[Start of section]
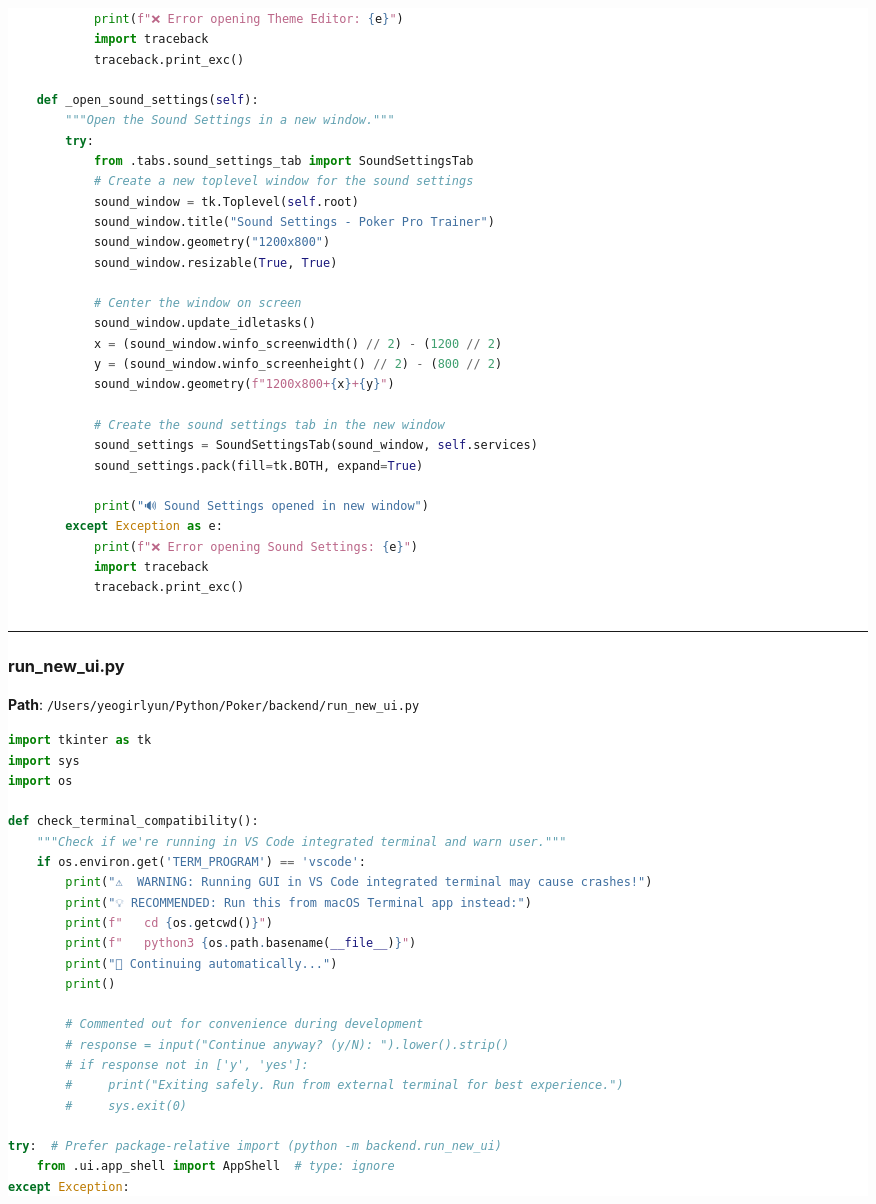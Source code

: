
 ```python
            print(f"❌ Error opening Theme Editor: {e}")
            import traceback
            traceback.print_exc()

    def _open_sound_settings(self):
        """Open the Sound Settings in a new window."""
        try:
            from .tabs.sound_settings_tab import SoundSettingsTab
            # Create a new toplevel window for the sound settings
            sound_window = tk.Toplevel(self.root)
            sound_window.title("Sound Settings - Poker Pro Trainer")
            sound_window.geometry("1200x800")
            sound_window.resizable(True, True)
            
            # Center the window on screen
            sound_window.update_idletasks()
            x = (sound_window.winfo_screenwidth() // 2) - (1200 // 2)
            y = (sound_window.winfo_screenheight() // 2) - (800 // 2)
            sound_window.geometry(f"1200x800+{x}+{y}")
            
            # Create the sound settings tab in the new window
            sound_settings = SoundSettingsTab(sound_window, self.services)
            sound_settings.pack(fill=tk.BOTH, expand=True)
            
            print("🔊 Sound Settings opened in new window")
        except Exception as e:
            print(f"❌ Error opening Sound Settings: {e}")
            import traceback
            traceback.print_exc()



```

---

### run_new_ui.py

**Path**: `/Users/yeogirlyun/Python/Poker/backend/run_new_ui.py`

```python
import tkinter as tk
import sys
import os

def check_terminal_compatibility():
    """Check if we're running in VS Code integrated terminal and warn user."""
    if os.environ.get('TERM_PROGRAM') == 'vscode':
        print("⚠️  WARNING: Running GUI in VS Code integrated terminal may cause crashes!")
        print("💡 RECOMMENDED: Run this from macOS Terminal app instead:")
        print(f"   cd {os.getcwd()}")
        print(f"   python3 {os.path.basename(__file__)}")
        print("🚀 Continuing automatically...")
        print()
        
        # Commented out for convenience during development
        # response = input("Continue anyway? (y/N): ").lower().strip()
        # if response not in ['y', 'yes']:
        #     print("Exiting safely. Run from external terminal for best experience.")
        #     sys.exit(0)

try:  # Prefer package-relative import (python -m backend.run_new_ui)
    from .ui.app_shell import AppShell  # type: ignore
except Exception:
```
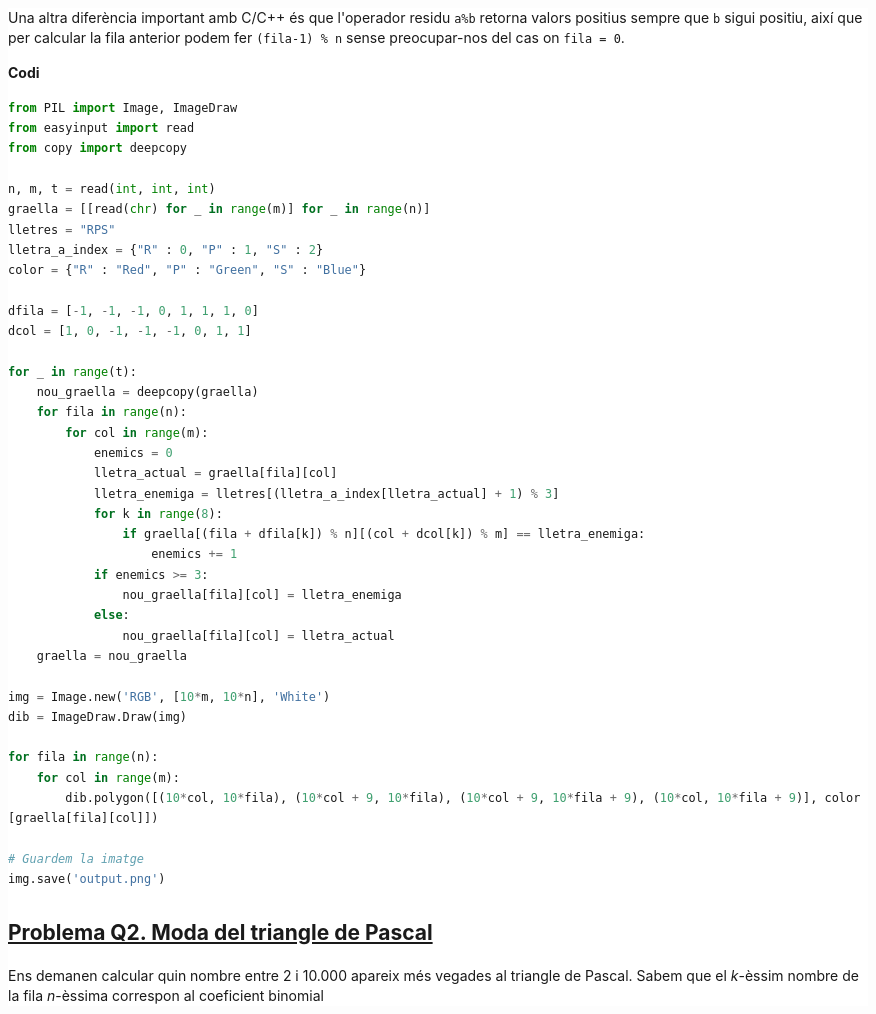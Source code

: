 Una altra diferència important amb C/C++ és que l'operador residu `a%b` retorna valors positius sempre que `b` sigui positiu, així que per calcular la fila anterior podem fer `(fila-1) % n` sense preocupar-nos del cas on `fila = 0`.

<b>Codi</b>
```python
from PIL import Image, ImageDraw
from easyinput import read
from copy import deepcopy

n, m, t = read(int, int, int)
graella = [[read(chr) for _ in range(m)] for _ in range(n)]
lletres = "RPS"
lletra_a_index = {"R" : 0, "P" : 1, "S" : 2}
color = {"R" : "Red", "P" : "Green", "S" : "Blue"}

dfila = [-1, -1, -1, 0, 1, 1, 1, 0]
dcol = [1, 0, -1, -1, -1, 0, 1, 1]

for _ in range(t):
    nou_graella = deepcopy(graella)
    for fila in range(n):
        for col in range(m):
            enemics = 0
            lletra_actual = graella[fila][col]
            lletra_enemiga = lletres[(lletra_a_index[lletra_actual] + 1) % 3]
            for k in range(8):
                if graella[(fila + dfila[k]) % n][(col + dcol[k]) % m] == lletra_enemiga:
                    enemics += 1
            if enemics >= 3:
                nou_graella[fila][col] = lletra_enemiga
            else:
                nou_graella[fila][col] = lletra_actual
    graella = nou_graella

img = Image.new('RGB', [10*m, 10*n], 'White')
dib = ImageDraw.Draw(img)

for fila in range(n):
    for col in range(m):
        dib.polygon([(10*col, 10*fila), (10*col + 9, 10*fila), (10*col + 9, 10*fila + 9), (10*col, 10*fila + 9)], color[graella[fila][col]])

# Guardem la imatge
img.save('output.png')
```

## [Problema Q2. Moda del triangle de Pascal](https://jutge.org/problems/P57403_ca)

Ens demanen calcular quin nombre entre 2 i 10.000 apareix més vegades al triangle de Pascal. Sabem que el $k$-èssim nombre de la fila $n$-èssima correspon al coeficient binomial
[End of section]
Work out how many lines in the entries contain "read" and give that number alone.

3